Итак, я свободна, но не та, что была раньше. Я еще должна попросить милости, чтобы разрешили учиться. Казалось бы, это так невинно — учиться. Ведь приезжают же на учебу иногородние студенты в Москву. Теперь мне, не имеющей права жить в Москве, можно было бы воспользоваться хотя бы заочной учебой. Но нет. Вчера уже приходил участковый милиционер и (правда вежливо, мама заранее сказала ему, что приедет дочь на короткое время) предупредил, что срок истекает. Мама тут же обратилась к районному начальнику МГБ, и он разрешил продлить срок, пока я не определюсь на работу, разумеется, в отъезд. А я надеялась учиться в своем Университете. Я ведь мечтала об этом все годы. Может быть, Калинин поможет? В приемной всесоюзного старосты нас ожидала очередь человек в 500. Это были самые разные люди, приехавшие со всех сторон, а также москвичи, как и я.

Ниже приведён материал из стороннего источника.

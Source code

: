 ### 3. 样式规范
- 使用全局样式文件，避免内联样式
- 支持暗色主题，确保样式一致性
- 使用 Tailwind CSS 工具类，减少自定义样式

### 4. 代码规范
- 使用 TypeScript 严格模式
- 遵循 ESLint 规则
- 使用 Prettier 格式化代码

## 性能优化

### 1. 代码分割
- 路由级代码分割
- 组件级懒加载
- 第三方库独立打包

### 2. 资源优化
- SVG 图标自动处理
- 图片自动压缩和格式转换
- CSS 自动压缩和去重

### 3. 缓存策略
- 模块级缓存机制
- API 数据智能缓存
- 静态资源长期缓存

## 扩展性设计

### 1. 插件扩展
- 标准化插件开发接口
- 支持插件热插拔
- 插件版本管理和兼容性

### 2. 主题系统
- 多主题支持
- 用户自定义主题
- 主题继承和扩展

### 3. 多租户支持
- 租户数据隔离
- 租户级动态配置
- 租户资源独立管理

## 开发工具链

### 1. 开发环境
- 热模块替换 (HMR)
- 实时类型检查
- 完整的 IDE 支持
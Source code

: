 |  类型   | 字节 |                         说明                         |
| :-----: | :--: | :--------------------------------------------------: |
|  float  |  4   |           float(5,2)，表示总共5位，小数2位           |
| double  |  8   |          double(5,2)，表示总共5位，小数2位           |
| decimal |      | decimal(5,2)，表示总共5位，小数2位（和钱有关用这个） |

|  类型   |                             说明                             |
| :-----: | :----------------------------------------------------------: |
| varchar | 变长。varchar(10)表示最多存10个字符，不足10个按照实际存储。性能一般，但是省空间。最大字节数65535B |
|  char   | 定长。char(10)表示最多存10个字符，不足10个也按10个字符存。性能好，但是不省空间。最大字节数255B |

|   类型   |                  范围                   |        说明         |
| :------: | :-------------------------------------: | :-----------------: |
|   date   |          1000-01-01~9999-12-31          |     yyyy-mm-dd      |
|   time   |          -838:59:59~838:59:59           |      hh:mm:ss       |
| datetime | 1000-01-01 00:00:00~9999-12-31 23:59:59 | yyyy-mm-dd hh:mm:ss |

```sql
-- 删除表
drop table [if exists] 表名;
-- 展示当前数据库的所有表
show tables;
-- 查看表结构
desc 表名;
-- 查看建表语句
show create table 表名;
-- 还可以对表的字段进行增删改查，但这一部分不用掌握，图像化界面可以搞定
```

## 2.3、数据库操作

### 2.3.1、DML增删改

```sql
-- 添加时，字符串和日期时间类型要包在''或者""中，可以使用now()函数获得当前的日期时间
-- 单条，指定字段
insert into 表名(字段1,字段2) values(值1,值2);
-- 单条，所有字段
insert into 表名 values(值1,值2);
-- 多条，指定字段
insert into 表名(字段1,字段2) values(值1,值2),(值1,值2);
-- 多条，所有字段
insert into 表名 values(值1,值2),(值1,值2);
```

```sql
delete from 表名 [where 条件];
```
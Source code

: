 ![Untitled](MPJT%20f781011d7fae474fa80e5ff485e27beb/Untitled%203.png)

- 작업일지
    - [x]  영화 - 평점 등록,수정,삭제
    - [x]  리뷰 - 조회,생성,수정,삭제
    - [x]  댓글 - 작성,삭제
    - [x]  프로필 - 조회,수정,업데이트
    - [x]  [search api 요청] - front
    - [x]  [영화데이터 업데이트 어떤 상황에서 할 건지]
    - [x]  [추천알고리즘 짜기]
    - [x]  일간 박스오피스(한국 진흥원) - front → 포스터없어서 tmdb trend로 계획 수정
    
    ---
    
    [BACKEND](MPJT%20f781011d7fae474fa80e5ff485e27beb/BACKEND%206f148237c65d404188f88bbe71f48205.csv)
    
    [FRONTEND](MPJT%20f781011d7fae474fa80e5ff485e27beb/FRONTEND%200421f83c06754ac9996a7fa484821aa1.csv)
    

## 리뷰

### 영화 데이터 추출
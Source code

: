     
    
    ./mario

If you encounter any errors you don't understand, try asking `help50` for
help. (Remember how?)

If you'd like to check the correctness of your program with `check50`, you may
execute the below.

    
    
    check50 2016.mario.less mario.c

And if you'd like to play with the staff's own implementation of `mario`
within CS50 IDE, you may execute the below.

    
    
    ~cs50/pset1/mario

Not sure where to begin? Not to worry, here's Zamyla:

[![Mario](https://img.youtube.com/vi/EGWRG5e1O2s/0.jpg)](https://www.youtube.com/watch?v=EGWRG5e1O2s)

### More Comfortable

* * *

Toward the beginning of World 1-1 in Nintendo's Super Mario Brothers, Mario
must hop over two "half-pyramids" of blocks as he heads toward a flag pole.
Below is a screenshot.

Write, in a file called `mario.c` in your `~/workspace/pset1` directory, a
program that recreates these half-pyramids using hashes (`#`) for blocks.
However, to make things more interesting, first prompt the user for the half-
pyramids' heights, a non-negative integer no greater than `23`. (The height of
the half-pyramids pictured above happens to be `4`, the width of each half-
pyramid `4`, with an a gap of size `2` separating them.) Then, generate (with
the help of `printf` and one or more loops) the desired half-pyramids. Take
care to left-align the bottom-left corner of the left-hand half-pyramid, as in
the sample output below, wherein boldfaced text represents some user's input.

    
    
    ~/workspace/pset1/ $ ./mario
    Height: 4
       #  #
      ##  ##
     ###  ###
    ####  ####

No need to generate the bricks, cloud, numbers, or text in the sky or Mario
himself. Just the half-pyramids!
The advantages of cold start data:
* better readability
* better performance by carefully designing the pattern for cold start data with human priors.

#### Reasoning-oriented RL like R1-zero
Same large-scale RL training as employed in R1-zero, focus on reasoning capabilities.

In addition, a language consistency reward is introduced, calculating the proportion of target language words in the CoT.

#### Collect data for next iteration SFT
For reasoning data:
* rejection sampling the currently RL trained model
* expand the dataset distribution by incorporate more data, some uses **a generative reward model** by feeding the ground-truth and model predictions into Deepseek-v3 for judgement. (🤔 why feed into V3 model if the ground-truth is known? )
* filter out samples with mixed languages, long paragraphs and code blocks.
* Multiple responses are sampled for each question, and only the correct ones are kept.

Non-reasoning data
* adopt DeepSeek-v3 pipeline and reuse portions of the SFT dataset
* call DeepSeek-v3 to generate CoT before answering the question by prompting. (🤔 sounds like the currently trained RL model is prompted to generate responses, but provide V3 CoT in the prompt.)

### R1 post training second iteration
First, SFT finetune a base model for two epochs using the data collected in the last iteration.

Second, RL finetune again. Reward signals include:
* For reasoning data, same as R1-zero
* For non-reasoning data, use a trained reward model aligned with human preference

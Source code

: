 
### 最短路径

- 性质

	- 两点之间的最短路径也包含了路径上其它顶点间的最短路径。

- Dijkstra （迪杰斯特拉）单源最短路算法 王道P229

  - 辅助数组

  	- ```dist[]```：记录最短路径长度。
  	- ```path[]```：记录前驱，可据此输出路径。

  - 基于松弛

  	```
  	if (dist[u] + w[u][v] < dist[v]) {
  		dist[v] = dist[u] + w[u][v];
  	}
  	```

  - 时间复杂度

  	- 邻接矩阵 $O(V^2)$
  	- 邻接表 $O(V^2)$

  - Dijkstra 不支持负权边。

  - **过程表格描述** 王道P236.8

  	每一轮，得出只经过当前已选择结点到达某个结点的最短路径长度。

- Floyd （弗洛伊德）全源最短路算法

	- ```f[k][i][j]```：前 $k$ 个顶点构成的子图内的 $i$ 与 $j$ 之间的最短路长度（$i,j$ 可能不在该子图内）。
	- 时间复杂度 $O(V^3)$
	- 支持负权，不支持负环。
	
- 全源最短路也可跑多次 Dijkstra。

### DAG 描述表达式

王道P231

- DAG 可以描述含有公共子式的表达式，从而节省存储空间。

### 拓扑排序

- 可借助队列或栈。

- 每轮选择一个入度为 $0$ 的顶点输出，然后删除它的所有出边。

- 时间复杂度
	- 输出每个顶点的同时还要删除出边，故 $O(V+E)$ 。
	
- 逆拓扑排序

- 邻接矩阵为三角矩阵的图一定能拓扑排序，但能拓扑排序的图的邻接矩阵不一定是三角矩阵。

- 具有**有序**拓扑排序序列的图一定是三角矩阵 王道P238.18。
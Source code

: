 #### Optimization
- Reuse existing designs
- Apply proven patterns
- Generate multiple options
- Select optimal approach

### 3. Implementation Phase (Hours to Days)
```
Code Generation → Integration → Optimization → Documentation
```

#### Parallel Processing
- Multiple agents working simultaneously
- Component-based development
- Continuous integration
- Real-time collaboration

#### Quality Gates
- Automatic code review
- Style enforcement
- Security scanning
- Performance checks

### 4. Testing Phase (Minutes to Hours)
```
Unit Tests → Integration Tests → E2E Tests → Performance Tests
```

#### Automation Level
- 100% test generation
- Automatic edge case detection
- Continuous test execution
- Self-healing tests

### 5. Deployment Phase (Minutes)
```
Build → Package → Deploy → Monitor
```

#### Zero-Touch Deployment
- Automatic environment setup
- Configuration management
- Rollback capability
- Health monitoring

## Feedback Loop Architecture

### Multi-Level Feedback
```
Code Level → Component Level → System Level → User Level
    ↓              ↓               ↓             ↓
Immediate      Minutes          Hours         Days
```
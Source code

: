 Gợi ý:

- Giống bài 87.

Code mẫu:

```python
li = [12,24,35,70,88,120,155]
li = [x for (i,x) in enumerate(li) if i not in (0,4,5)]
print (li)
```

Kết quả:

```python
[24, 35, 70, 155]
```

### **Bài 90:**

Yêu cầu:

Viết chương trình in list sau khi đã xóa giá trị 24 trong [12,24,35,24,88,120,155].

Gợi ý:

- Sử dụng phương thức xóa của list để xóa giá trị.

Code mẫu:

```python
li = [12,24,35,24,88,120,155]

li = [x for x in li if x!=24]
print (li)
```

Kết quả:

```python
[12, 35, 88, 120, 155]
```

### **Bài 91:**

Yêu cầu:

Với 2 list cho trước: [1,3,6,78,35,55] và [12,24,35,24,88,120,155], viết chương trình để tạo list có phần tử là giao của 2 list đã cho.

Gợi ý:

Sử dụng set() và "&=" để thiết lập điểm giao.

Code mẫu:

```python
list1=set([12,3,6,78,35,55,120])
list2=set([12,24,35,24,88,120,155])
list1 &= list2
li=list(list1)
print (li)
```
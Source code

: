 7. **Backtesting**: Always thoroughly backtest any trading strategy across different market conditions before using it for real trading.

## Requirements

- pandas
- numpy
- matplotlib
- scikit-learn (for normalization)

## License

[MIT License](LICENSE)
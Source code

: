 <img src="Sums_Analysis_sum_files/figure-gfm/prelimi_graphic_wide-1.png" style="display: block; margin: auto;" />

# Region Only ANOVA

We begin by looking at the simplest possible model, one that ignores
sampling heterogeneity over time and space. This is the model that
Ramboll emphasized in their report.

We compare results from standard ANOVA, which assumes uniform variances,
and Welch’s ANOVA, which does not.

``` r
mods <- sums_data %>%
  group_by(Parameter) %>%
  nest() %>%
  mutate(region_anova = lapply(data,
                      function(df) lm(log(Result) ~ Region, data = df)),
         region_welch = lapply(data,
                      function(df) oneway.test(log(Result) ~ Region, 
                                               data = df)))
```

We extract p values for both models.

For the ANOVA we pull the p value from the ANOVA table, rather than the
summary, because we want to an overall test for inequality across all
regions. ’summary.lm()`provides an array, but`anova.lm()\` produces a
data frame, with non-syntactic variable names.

Во время четырехчасового ожидания в очереди мама старалась развлечь меня разговорами, рассказывала о своей работе, обращала внимание на модную одежду женщин. Я сидела ко всему безучастная. Она это видела и старалась еще больше отвлечь меня, а я только огрызалась, понимая, что доставляю ей боль. Она вся горела любовью ко мне, а я видела, что все это не то, что нужно, дело безнадежное. Во мне все замерло, и начала зреть та ужасная болезнь, психическая, но тогда я этого не понимала. Любовь ее делала меня еще более несчастной, обездоленной, никому не нужной, выброшенной из жизни. Я начала понимать, что эта обездоленность — навсегда, «навечно» и что все мучения в той жизни, в лагере, были напрасны. Надо было кончать сразу! Но вот наступила наша очередь. Мы вошли в комнату, где сидели несколько человек, которые на нашу робкую, неуверенную и ничем не подкрепленную просьбу ответили так, как я привыкла слышать все эти годы. Теми же словами, тем же тоном, с теми же жестами. Перед ними была бывшая заключенная (еще тогда не реабилитированная, и Сталин был жив), следовательно, враг, который понес заслуженное наказание. «Ничем помочь вам не можем, вам нужно как можно скорее покинуть Москву».